Therefore, the present description should be seen as illustrative
and not limiting. While the invention is susceptible to various
modifications and alternative constructions, it should be
understood, that there is no intention to limit the invention to
the specific form disclosed, but, on the contrary, the invention is
to cover all modifications, alternative constructions, and
equivalents falling within the spirit and scope of the invention as
defined in the claims.
[0036] In the previously described and related applications various
methods and techniques are described wherein the described
technique and device (referred to as ShAPE) is shown to provide a
number of significant advantages including the ability to control
microstructure such as crystallographic texture through the cross
sectional thickness, while also providing the ability to perform
various other tasks. In this description we provide information
regarding the use of the ShAPE technique to form materials with
non-circular hollow profiles as well as methods for creating high
entropy alloys that are useful in a variety of applications such as
projectiles.
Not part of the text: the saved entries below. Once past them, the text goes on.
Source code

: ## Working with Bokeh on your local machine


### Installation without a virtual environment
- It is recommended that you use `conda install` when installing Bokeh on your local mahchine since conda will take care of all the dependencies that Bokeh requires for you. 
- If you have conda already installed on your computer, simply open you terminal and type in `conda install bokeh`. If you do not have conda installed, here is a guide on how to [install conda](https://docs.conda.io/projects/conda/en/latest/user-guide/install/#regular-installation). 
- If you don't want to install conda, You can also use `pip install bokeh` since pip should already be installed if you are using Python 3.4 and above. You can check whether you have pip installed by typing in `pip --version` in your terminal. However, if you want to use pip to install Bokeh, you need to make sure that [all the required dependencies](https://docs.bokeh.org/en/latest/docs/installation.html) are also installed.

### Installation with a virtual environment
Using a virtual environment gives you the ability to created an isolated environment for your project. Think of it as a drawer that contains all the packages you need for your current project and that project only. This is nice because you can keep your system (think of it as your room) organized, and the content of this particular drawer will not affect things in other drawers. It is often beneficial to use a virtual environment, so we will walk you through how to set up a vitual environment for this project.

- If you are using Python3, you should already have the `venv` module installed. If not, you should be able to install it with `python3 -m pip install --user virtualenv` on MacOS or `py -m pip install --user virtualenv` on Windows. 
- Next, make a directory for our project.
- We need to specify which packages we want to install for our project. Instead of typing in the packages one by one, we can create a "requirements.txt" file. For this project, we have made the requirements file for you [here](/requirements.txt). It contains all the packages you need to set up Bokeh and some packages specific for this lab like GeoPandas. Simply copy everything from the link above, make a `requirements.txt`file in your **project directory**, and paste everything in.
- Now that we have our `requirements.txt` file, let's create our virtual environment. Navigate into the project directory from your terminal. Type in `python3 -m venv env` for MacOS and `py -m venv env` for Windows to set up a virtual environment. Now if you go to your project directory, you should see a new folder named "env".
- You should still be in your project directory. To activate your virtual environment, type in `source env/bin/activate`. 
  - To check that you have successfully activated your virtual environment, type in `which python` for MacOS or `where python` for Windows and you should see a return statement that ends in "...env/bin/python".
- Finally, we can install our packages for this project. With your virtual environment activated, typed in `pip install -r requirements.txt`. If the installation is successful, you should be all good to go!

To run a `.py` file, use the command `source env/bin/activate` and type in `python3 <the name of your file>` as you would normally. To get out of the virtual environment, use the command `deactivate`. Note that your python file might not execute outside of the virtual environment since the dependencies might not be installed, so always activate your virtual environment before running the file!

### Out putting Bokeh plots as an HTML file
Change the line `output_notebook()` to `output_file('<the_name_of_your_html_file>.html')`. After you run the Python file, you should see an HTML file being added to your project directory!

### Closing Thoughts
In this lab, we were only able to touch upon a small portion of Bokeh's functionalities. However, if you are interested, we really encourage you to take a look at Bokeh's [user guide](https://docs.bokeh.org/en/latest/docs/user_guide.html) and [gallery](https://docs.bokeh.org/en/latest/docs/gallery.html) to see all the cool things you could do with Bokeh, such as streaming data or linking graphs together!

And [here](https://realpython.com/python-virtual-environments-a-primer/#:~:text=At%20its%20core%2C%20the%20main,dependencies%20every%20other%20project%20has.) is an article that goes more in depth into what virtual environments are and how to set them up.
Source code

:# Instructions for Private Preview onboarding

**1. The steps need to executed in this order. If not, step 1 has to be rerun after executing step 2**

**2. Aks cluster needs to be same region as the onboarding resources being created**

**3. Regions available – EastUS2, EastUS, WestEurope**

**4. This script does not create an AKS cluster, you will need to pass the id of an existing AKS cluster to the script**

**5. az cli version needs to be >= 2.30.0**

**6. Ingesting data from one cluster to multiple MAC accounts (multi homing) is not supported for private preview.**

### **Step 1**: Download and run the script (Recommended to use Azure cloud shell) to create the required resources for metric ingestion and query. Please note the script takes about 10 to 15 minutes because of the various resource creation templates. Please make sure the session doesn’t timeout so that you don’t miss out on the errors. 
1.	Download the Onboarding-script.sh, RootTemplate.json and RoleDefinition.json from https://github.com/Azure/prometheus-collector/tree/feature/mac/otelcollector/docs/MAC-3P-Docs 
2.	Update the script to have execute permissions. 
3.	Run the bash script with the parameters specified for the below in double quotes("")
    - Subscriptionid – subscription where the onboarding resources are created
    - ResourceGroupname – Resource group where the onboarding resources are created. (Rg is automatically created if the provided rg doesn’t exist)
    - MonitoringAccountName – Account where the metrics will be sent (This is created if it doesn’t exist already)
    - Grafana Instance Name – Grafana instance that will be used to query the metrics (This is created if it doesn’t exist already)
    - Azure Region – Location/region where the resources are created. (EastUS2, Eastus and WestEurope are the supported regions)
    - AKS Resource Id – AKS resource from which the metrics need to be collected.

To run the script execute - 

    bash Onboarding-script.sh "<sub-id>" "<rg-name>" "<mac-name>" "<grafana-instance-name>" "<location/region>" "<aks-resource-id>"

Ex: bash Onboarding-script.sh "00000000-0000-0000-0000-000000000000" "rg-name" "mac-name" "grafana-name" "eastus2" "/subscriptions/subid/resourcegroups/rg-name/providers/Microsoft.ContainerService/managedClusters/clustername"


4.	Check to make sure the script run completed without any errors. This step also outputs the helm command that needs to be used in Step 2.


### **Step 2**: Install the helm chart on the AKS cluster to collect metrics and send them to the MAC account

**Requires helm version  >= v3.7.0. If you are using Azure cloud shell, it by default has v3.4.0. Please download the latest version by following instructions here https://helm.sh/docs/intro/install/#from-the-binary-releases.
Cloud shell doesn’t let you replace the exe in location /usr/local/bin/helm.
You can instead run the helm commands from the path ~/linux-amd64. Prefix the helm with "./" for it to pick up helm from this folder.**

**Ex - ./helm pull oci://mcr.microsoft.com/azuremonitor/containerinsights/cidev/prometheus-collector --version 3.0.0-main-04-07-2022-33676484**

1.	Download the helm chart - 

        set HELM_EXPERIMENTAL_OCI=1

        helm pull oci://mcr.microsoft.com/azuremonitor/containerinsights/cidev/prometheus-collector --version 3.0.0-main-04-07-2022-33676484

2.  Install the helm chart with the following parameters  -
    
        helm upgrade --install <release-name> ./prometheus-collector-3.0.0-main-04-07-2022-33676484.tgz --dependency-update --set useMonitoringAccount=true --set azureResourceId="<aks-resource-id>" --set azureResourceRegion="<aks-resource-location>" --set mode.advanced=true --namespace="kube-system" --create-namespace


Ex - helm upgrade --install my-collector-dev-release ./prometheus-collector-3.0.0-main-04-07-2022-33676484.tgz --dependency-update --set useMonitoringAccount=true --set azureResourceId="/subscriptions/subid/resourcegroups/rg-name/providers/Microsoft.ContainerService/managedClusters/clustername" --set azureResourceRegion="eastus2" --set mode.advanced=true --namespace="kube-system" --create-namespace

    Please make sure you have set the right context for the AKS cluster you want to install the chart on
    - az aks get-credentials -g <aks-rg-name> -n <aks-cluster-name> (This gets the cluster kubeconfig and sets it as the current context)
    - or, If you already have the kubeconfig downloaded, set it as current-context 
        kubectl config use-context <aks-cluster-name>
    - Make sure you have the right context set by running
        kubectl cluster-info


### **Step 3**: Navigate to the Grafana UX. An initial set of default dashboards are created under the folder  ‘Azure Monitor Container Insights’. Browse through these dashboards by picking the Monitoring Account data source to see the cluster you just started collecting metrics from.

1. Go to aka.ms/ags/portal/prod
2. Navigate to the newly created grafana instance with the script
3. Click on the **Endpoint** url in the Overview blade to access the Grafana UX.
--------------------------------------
Exemplary applications will be discussed on more
detail in the following.
[0037] Referring first now to FIGS. 1a and 1b, examples of the
ShAPE device and arrangement are provided. In an arrangement such
as the one shown in FIG. 1 a rotating die 10 is thrust into a
material 20 under specific conditions whereby the rotating and
shear forces of the die face 12 and the die plunge 16 combine to
plasticize the material 20 at the interface of the die face 12 and
the material 20 and cause the plasticized material to flow in
desired direction. (In other embodiments the material 20 may spin
and the die 10 pushed axially into the material 20 so as to provide
this combination of forces at the material face.) In either
instance, the combination of the axial and the rotating forces
plasticize the material 20 at the interface with the die face 12.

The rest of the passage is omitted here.